Alisha Piercy (AP): In L’Avventura (1960), we observe a gradual evolution of thought and the slow unfolding of a relationship between the secondary characters as they permeate a tropical landscape while looking for the main character, a sensual and aloof woman, who disappears at the outset of the film. Disappearing women is a theme in Antonioni’s films. While I find this an intriguing, artistic symbol, I also know it to be bitingly real. When I was last in the Caribbean, an ex-Playboy Bunny told me a story very matter-of-factly about a local woman who had disappeared on the island’s lowlands one night. Her vanishing was so complete that the evidence of foul-play lost all implication. While being pursued, she had made a phone call to a wrong number. The recipient of that call was so haunted by the sound of her voice that they tried for days to figure out who she was, to question the authorities, and to ask everyone on the island if they knew of anyone who had gone missing. Whoever she was, both she and her assailant seemed to have turned to vapour. I spent the rest of my trip picturing this unknown woman. What could that look like to be a middle-aged woman who recedes all of a sudden out of view? I wanted, more than anything, to imagine her still on the island somewhere, maybe hiding, but perhaps also having come back in another form.

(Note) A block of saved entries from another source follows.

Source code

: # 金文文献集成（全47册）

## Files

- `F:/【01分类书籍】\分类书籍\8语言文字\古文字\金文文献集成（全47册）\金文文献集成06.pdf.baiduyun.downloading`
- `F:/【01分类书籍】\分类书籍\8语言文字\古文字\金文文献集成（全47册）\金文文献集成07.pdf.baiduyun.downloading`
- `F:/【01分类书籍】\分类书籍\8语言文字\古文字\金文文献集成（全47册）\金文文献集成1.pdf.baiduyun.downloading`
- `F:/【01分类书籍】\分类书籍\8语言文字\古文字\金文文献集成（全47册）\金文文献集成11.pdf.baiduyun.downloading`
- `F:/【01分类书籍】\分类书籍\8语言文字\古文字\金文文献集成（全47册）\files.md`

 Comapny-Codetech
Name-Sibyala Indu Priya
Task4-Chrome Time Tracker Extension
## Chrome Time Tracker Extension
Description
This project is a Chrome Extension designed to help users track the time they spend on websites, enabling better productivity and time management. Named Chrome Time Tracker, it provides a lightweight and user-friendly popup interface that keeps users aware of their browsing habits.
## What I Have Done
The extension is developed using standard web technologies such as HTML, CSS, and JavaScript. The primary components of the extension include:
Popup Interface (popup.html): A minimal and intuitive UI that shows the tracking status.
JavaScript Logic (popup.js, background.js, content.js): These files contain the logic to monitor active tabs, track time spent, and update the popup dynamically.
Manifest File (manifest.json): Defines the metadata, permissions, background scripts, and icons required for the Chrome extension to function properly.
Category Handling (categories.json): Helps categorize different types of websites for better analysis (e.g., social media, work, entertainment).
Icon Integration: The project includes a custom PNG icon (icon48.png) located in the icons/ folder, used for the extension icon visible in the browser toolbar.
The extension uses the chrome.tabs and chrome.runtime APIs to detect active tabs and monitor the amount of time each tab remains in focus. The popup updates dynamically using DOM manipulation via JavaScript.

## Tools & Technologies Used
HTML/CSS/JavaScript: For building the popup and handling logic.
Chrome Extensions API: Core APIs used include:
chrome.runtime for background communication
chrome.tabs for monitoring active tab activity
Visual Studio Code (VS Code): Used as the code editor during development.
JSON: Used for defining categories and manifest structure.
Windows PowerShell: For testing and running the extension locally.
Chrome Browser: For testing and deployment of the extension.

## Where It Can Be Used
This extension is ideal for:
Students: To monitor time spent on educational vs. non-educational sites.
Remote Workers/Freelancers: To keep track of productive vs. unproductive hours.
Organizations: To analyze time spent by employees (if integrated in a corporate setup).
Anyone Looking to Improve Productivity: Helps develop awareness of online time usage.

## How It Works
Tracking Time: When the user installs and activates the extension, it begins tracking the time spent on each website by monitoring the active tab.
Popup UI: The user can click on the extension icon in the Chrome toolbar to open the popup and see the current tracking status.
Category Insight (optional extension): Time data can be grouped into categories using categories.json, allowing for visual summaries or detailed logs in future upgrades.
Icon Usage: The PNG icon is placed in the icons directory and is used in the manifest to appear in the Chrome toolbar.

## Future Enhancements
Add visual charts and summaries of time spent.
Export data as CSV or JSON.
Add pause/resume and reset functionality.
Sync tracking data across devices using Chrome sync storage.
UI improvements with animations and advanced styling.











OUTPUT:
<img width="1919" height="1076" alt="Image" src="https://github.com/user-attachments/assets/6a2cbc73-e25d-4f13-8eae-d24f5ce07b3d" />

The Playboy Bunny is a crude metaphor for how we value beauty in women above all else. Gloria Steinem’s 1963 reportage ‘A Bunny’s Tale’ gives an intimate glimpse into the Playboy machine: she became a Bunny herself, living the life secretly to get the most accurate story possible. Most of these women had to work their way up some perilous trenches, never reaching the commonly known image of being centerfold models for the magazine, and the Bunnies I know worked very hard as cigarette girls, waitresses, and card-dealers; they were objectified as desirable bodies, and sometimes also sexually exploited. That Steinem’s brilliant hands-on reportage was met with ultimate contempt—”because I had now become a Bunny—and it didn’t matter why”—still has relevance today. I wonder if the lingering image of the Bunny as the decadent, multivalent body isn’t still an authentic parody of the capitalist machine?

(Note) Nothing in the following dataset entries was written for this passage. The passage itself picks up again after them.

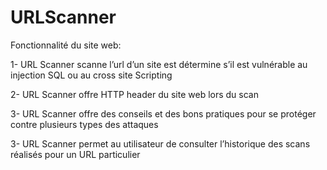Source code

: # URLScanner

Fonctionnalité du site web: 


1- URL Scanner scanne l’url d’un site est détermine s’il est vulnérable au injection SQL ou au cross site Scripting

2- URL Scanner offre HTTP header du site web lors du scan 

3- URL Scanner  offre des conseils et des bons  pratiques pour se protéger contre plusieurs types des attaques

3- URL Scanner permet au utilisateur de consulter l’historique des scans réalisés pour un URL particulier 

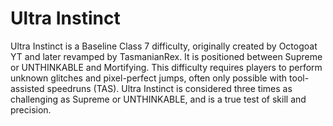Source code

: # Ultra Instinct

Ultra Instinct is a Baseline Class 7 difficulty, originally created by Octogoat YT and later revamped by TasmanianRex. It is positioned between Supreme or UNTHINKABLE and Mortifying. This difficulty requires players to perform unknown glitches and pixel-perfect jumps, often only possible with tool-assisted speedruns (TAS). Ultra Instinct is considered three times as challenging as Supreme or UNTHINKABLE, and is a true test of skill and precision.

The Bunnies from the ’80s I’ve known are astute, resourceful, and have, for the most part, been left at one point or another by their husbands. Their transformation from glamour girls—as witnessed in their photo albums—to middle-aged women who deny their pasts, both horrifies and fascinates me. In an attempt to disassociate from an identity that is almost singularly tied to beauty—and that no longer fits with the ageing woman, there is nothing to be done but to remake themselves.

In Bunny and Shark I wanted the woman who disappears to remain relentlessly present in the fiction. She is at first that listless, lost, erasable kind of woman, but then survives being cast out by inhabiting disappearance. In an outcome that is neither happy nor tragic, Bunny uses ‘ghost’ power for both terror and transformation.

MS: As Bunny loses the social and material resources she’s long been dependent on—her wealth and connections—she turns to breaking into yachts and living off her findings. She becomes a kind of vagabond. What is it about the vagabond that is so appealing to us at this moment in history?

AP: Like the gruesome tales of Grimm suggest: in the end, human nature is greedy and instinctual. Society, by its design, intends to off-set the chaos of unbridled instinct and passion, and this leads to a hole that is rarely seen or spoken of in social dynamics. There is this hole in our society, an unspoken epidemic that everyone accepts—in Bunny’s case, it is the disappearing of the more mature, wiser woman, the woman who gets cast out of the capitalist, patriarchal world when she becomes too powerful, and therefore, too dangerous.

How many women are close to the edge of tipping-over into the state of vagabond? I wondered. How would it be to live the moment of exile when it’s so invisible? Abandoned women who become homeless are not part of some ancient scapegoat ritual that is regarded by society with ceremony. The dull, ordinariness of being cast-out, and warned to quickly pull it together—to preserve the collective need for peace and happiness and a semblance of order that conforms, in the case of female vagabondism, to uncomplaining, castaway decorum/politesse—is a disorienting predicament for many.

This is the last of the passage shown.